User will be able to add 'S3 bucket' as a source in DvSum and make customer's data insightful by Cataloging, Profiling and Executing rules. Let's get started.
To add S3 as a source, following are the required conditions to be fulfilled.
a) SAWS version should be 2.4.0 and above
b) ,S3 as a source, type should be enabled (explained below)
Enabling S3 Source in DvSum
Step 1 Open the Dvsum application, select Administration tab and click on ,Manage sources' option, Click on 'Add Source' and Select 'S3 source'. Following error messages will be displayed if the S3 source is not enabled for users 'Owner' and 'Admin'.
Note: Only owner is authorized to add a source.

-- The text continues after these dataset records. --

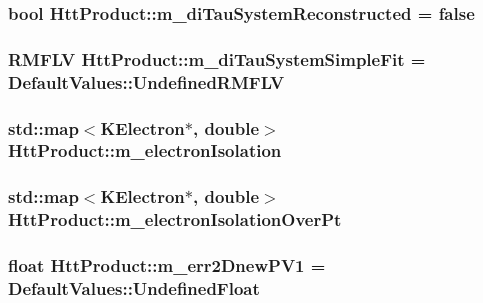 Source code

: \label{classHttProduct_a1a670963cdd4350b7abc851b0b69366e}
\hypertarget{classHttProduct_a74732bcc7098f15e0bcca4c01e5738f9}{
\subsubsection[{m\_\-diTauSystemReconstructed}]{\setlength{\rightskip}{0pt plus 5cm}bool {\bf HttProduct::m\_\-diTauSystemReconstructed} = false}}
\label{classHttProduct_a74732bcc7098f15e0bcca4c01e5738f9}
\hypertarget{classHttProduct_a71add7604b6cd190216b8f32420d27aa}{
\subsubsection[{m\_\-diTauSystemSimpleFit}]{\setlength{\rightskip}{0pt plus 5cm}RMFLV {\bf HttProduct::m\_\-diTauSystemSimpleFit} = DefaultValues::UndefinedRMFLV}}
\label{classHttProduct_a71add7604b6cd190216b8f32420d27aa}
\hypertarget{classHttProduct_a29ffba30f2e0e486ebe1f6267461d0a8}{
\subsubsection[{m\_\-electronIsolation}]{\setlength{\rightskip}{0pt plus 5cm}std::map$<$KElectron$\ast$, double$>$ {\bf HttProduct::m\_\-electronIsolation}}}
\label{classHttProduct_a29ffba30f2e0e486ebe1f6267461d0a8}
\hypertarget{classHttProduct_a8f5dd10373ad2d502aea2f9ad4446cee}{
\subsubsection[{m\_\-electronIsolationOverPt}]{\setlength{\rightskip}{0pt plus 5cm}std::map$<$KElectron$\ast$, double$>$ {\bf HttProduct::m\_\-electronIsolationOverPt}}}
\label{classHttProduct_a8f5dd10373ad2d502aea2f9ad4446cee}
\hypertarget{classHttProduct_ac4058691f0eab33136a5fcfd728e8e96}{
\subsubsection[{m\_\-err2DnewPV1}]{\setlength{\rightskip}{0pt plus 5cm}float {\bf HttProduct::m\_\-err2DnewPV1} = DefaultValues::UndefinedFloat}}

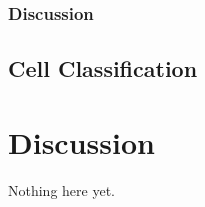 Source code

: \documentclass[altfont, fleqn]{uiophd}
\begin{document}
\subsection{Discussion}

\section{Cell Classification}
\chapter{Discussion}
Nothing here yet.


\end{document}
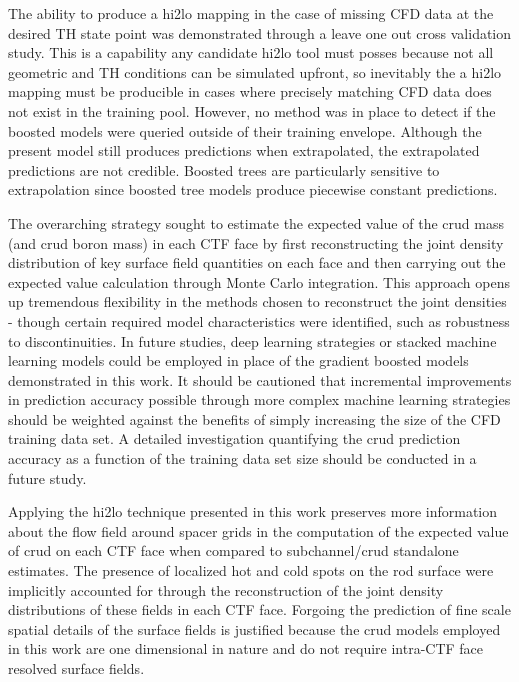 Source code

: The ability to produce a hi2lo mapping in the case of missing CFD data at the desired TH state point was demonstrated through a leave one out cross validation study.  This is a capability any candidate hi2lo tool must posses because not all geometric and TH conditions can be simulated upfront, so inevitably the a hi2lo mapping must be producible in cases where precisely matching CFD data does not exist in the training pool. However, no method was in place to detect if the boosted models were queried outside of their training envelope.  Although the present model still produces predictions when extrapolated, the extrapolated predictions are not credible.  Boosted trees are particularly sensitive to extrapolation since boosted tree models produce piecewise constant predictions.

The overarching strategy sought to estimate the expected value of the crud mass (and crud boron mass) in each CTF face by first reconstructing the joint density distribution of key surface field quantities on each face and then carrying out the expected value calculation through Monte Carlo integration.  This approach opens up tremendous flexibility in the methods chosen to reconstruct the joint densities - though certain required model characteristics were identified, such as robustness to discontinuities.  In future studies, deep learning strategies or stacked machine learning models could be employed in place of the gradient boosted models demonstrated in this work.  It should be cautioned that incremental improvements in prediction accuracy possible through more complex  machine learning strategies should be weighted against the benefits of simply increasing the size of the CFD training data set.  A detailed investigation quantifying the crud prediction accuracy as a function of the training data set size should be conducted in a future study.

Applying the hi2lo technique presented in this work preserves more information about the flow field around spacer grids in the computation of the expected value of crud on each CTF face when compared to subchannel/crud standalone estimates.  The presence of localized hot and cold spots on the rod surface were implicitly accounted for through the reconstruction of the joint density distributions of these fields in each CTF face.  Forgoing the prediction of fine scale spatial details of the surface fields is justified because the crud models employed in this work are one dimensional in nature and do not require intra-CTF face resolved surface fields.

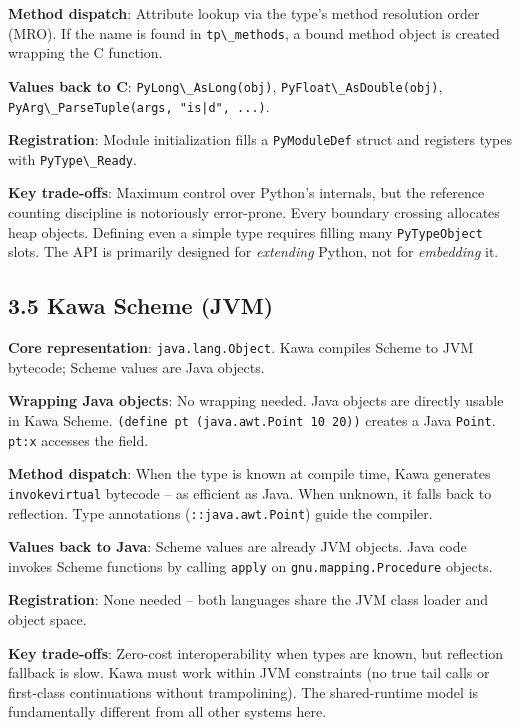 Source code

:\documentclass[
  12pt,
]{report}
\newcommand{\passthrough}[1]{#1}
\begin{document}
\textbf{Method dispatch}: Attribute lookup via the type's method
resolution order (MRO). If the name is found in
\passthrough{\lstinline!tp\_methods!}, a bound method object is created
wrapping the C function.

\textbf{Values back to C}:
\passthrough{\lstinline!PyLong\_AsLong(obj)!},
\passthrough{\lstinline!PyFloat\_AsDouble(obj)!},
\passthrough{\lstinline!PyArg\_ParseTuple(args, "is|d", ...)!}.

\textbf{Registration}: Module initialization fills a
\passthrough{\lstinline!PyModuleDef!} struct and registers types with
\passthrough{\lstinline!PyType\_Ready!}.

\textbf{Key trade-offs}: Maximum control over Python's internals, but
the reference counting discipline is notoriously error-prone. Every
boundary crossing allocates heap objects. Defining even a simple type
requires filling many \passthrough{\lstinline!PyTypeObject!} slots. The
API is primarily designed for \emph{extending} Python, not for
\emph{embedding} it.

\subsection{3.5 Kawa Scheme (JVM)}\label{kawa-scheme-jvm}

\textbf{Core representation}:
\passthrough{\lstinline!java.lang.Object!}. Kawa compiles Scheme to JVM
bytecode; Scheme values are Java objects.

\textbf{Wrapping Java objects}: No wrapping needed. Java objects are
directly usable in Kawa Scheme.
\passthrough{\lstinline!(define pt (java.awt.Point 10 20))!} creates a
Java \passthrough{\lstinline!Point!}. \passthrough{\lstinline!pt:x!}
accesses the field.

\textbf{Method dispatch}: When the type is known at compile time, Kawa
generates \passthrough{\lstinline!invokevirtual!} bytecode -- as
efficient as Java. When unknown, it falls back to reflection. Type
annotations (\passthrough{\lstinline!::java.awt.Point!}) guide the
compiler.

\textbf{Values back to Java}: Scheme values are already JVM objects.
Java code invokes Scheme functions by calling
\passthrough{\lstinline!apply!} on
\passthrough{\lstinline!gnu.mapping.Procedure!} objects.

\textbf{Registration}: None needed -- both languages share the JVM class
loader and object space.

\textbf{Key trade-offs}: Zero-cost interoperability when types are
known, but reflection fallback is slow. Kawa must work within JVM
constraints (no true tail calls or first-class continuations without
trampolining). The shared-runtime model is fundamentally different from
all other systems here.
\end{document}
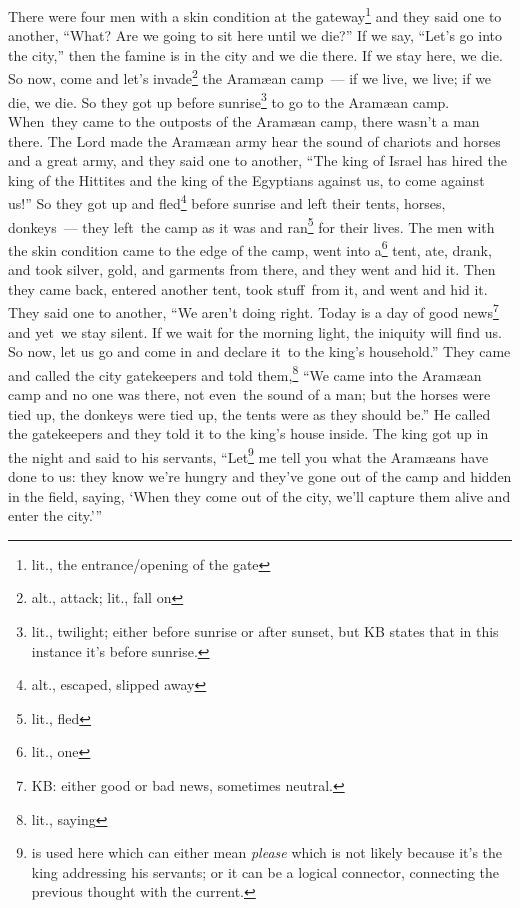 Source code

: \begin{inparaenum}
     There were four men with a skin condition at the gateway\footnote{lit., the entrance/opening of the gate} and they said one to another, ``What? Are we going to sit here until we die?''%
     If we say, ``Let's go into the city,'' then the famine is in the city and we die there. If we stay here, we die. So now, come and let's invade\footnote{alt., attack; lit., fall on} the Aram\ae{}an camp~--- if we live, we live; if we die, we die.%
     So they got up before sunrise\footnote{lit., twilight; either before sunrise or after sunset, but KB states that in this instance it's before sunrise.} to go to the Aram\ae{}an camp. When\understood\ they came to the outposts of the Aram\ae{}an camp, there wasn't a man there.%
     The Lord made the Aram\ae{}an army hear the sound of chariots and horses and a great army, and they said one to another, ``The king of Israel has hired the king of the Hittites and the king of the Egyptians against us, to come against us!''%
     So they got up and fled\footnote{alt., escaped, slipped away} before sunrise and left their tents, horses, donkeys~--- they left\understood\ the camp as it was and ran\footnote{lit., fled} for their lives.%
     The men with the skin condition came to the edge of the camp, went into a\footnote{lit., one} tent, ate, drank, and took silver, gold, and garments from there, and they went and hid it. Then they came back, entered another tent, took stuff\understood\ from it, and went and hid it.%
     They said one to another, ``We aren't doing right. Today is a day of good news\footnote{KB: either good or bad news, sometimes neutral.} and yet\understood\ we stay silent. If we wait for the morning light, the iniquity will find us. So now, let us go and come in and declare it\understood\ to the king's household.''%
     They came and called the city gatekeepers and told them,\footnote{lit., saying} ``We came into the Aram\ae{}an camp and no one was there, not even\understood\ the sound of a man; but the horses were tied up, the donkeys were tied up, the tents were as they should be.''\thinspace\understood%
     He called the gatekeepers and they told it to the king's house inside.%
     The king got up in the night and said to his servants, ``Let\footnote{ is used here which can either mean \textit{please} which is not likely because it's the king addressing his servants; or it can be a logical connector, connecting the previous thought with the current.} me tell you what the Aram\ae{}ans have done to us: they know we're hungry and they've gone out of the camp and hidden in the field, saying, `When they come out of the city, we'll capture them alive and enter the city.'\thinspace''%

\end{inparaenum}
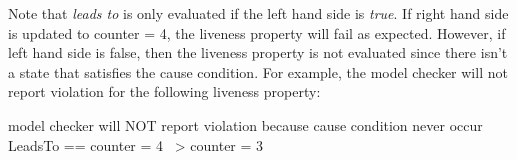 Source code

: Note that \textit{leads to} is only evaluated if the left hand side is
\textit{true}. If right hand side is updated to counter = 4, the liveness
property will fail as expected. However, if left hand side is false, then the
liveness property is not evaluated since there isn't a state that satisfies the
cause condition. For example, the model checker will not report violation for
the following liveness property:\newline
\begin{tla}
    \* model checker will NOT report violation because cause condition never occur 
    LeadsTo == counter = 4 ~> counter = 3
\end{tla}
\begin{tlatex}
%
%
\@xx{}%
\end{tlatex}

% 
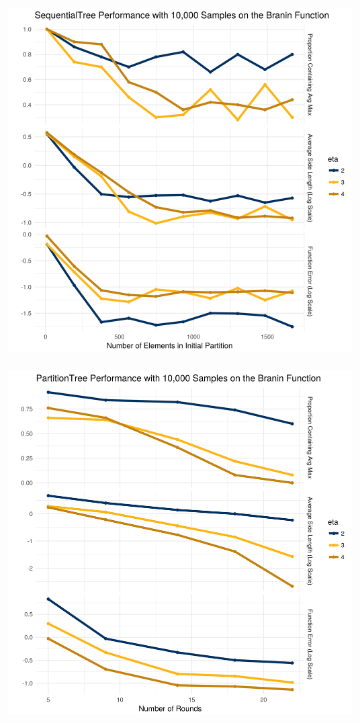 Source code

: \documentclass[11pt]{article}
\begin{document}
\begin{figure}
\begin{subfigure}[t]{.45\textwidth}
\centering
\includegraphics[width=\textwidth, height=\textwidth]{seq_tree_arg_max.png}
\end{subfigure}\hfill
\begin{subfigure}[t]{.45\textwidth}
\centering
  \includegraphics[width=\textwidth,  height=\textwidth]{part_tree_arg_max.png}

\end{subfigure}
\end{figure}
\end{document}
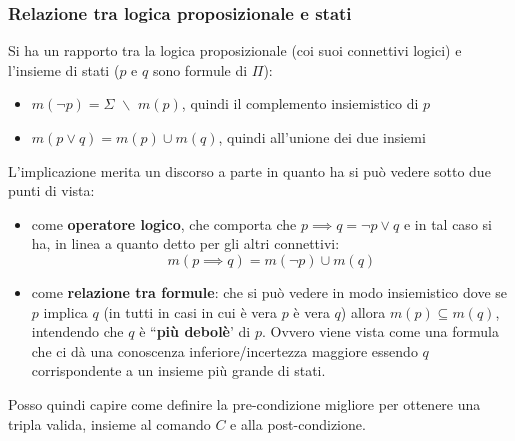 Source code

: 				      			 \subsubsection{Relazione tra logica proposizionale e stati}
				      				Si ha un rapporto tra la logica proposizionale (coi suoi connettivi logici) e
				      				l'insieme di stati ($p$ e $q$ sono formule di $\Pi$): 
				      				\begin{itemize}
				      					\item $m(\neg p)=\Sigma \,\,\backslash \,\, m(p)$, quindi il complemento
				      					      insiemistico di $p$
				      					\item $m(p\lor q)=m(p)\cup m(q)$, quindi all'unione dei due insiemi  
				      				
				      				\end{itemize}
				      				L'implicazione merita un discorso a parte in quanto ha si può vedere sotto due punti di vista:
				      				\begin{itemize}
				      					\item come \textbf{operatore logico}, che comporta che $p\implies q= \neg p\lor q$
				      					      e in tal caso si ha, in linea a quanto detto per gli altri connettivi:
				      					      \[m(p\implies q)= m(\neg p)\cup m(q)\]
				      					\item come \textbf{relazione tra formule}: che si può vedere in modo insiemistico dove se $p$ implica $q$ (in tutti in
				      					      casi in cui è vera $p$ è vera $q$) allora
				      					      $m(p)\subseteq m(q)$, intendendo che $q$ è ``\textbf{più debolè}' di $p$. Ovvero viene vista come una formula che
				      					      ci dà una conoscenza inferiore/incertezza maggiore essendo $q$ corrispondente a un insieme più
				      					      grande di stati. 
				      				\end{itemize}
				      				Posso quindi capire come definire la pre-condizione migliore per ottenere una
				      				tripla valida, insieme al comando $C$ e alla post-condizione.\\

Step 1.2 Owner will click the 'Manage account' link and gets redirected to this page from where the source can be enabled. On other hand, Admin will request the owner to get the source enabled for the account. Click the 'Saws' tab, select the saws and click 'Enable source' button;
Step 1.3 From the list of available sources, select S3 and click Upgrade button as shown below;
Step 1.4 On returning back in SAWS tab, it will take some time to process and after that, S3 Icon will appear in enabled sources column which means that source is successfully enabled as shown below
Scenario 1 : SAWS Error
On upgrading, if there's any issue with SAWS, an error message will be displayed "Please check if your SAWS is working correctly".
Scenario 2: Pending State
On upgrading, if there's any job(s) running, it will go to 'pending' state.
Adding S3 source in DvSum tool
Step 2.1 Open the Dvsum application, select 'Administration' and click on 'Manage sources' option, Click on 'Add Source' and Select S3 source as shown below;
Step 2.2 In Basic information section, provide source name, description, select web service on which S3 source is made enabled, other fields are optional as shown below;
S3 source configuration on AWS
In order to obtain AWS secret and access key, user needs to perform some configuration. For step by step details, click here.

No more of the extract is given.